#### Records from a data source:
· · ·

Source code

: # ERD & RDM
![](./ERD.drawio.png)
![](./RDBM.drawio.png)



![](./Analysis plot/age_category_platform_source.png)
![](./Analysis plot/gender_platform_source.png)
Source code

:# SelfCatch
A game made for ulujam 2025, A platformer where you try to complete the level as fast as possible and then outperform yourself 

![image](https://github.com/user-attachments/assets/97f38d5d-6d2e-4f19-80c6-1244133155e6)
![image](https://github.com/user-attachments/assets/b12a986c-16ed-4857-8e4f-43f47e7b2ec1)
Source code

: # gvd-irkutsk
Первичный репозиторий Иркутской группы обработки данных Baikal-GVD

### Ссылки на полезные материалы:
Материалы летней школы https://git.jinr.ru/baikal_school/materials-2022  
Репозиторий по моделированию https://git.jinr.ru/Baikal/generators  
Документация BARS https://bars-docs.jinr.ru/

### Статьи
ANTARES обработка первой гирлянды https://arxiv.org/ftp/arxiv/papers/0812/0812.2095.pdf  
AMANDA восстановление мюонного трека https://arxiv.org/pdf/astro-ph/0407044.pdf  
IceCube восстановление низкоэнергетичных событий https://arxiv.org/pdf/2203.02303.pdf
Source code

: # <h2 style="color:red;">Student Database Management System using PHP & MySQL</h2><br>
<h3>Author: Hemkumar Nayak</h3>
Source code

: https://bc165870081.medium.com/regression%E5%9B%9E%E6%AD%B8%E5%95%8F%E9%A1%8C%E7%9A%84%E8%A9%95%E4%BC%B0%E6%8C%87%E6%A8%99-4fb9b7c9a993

· · ·

#### DIRECTIONS:
The range begins at the line containing "PHP & MySQL</h2><br>" and ends at the last line of the entries; reproduce it exactly.

#### SOLUTION TO THE EXERCISE:
: # <h2 style="color:red;">Student Database Management System using PHP & MySQL</h2><br>
<h3>Author: Hemkumar Nayak</h3>
Source code

: https://bc165870081.medium.com/regression%E5%9B%9E%E6%AD%B8%E5%95%8F%E9%A1%8C%E7%9A%84%E8%A9%95%E4%BC%B0%E6%8C%87%E6%A8%99-4fb9b7c9a993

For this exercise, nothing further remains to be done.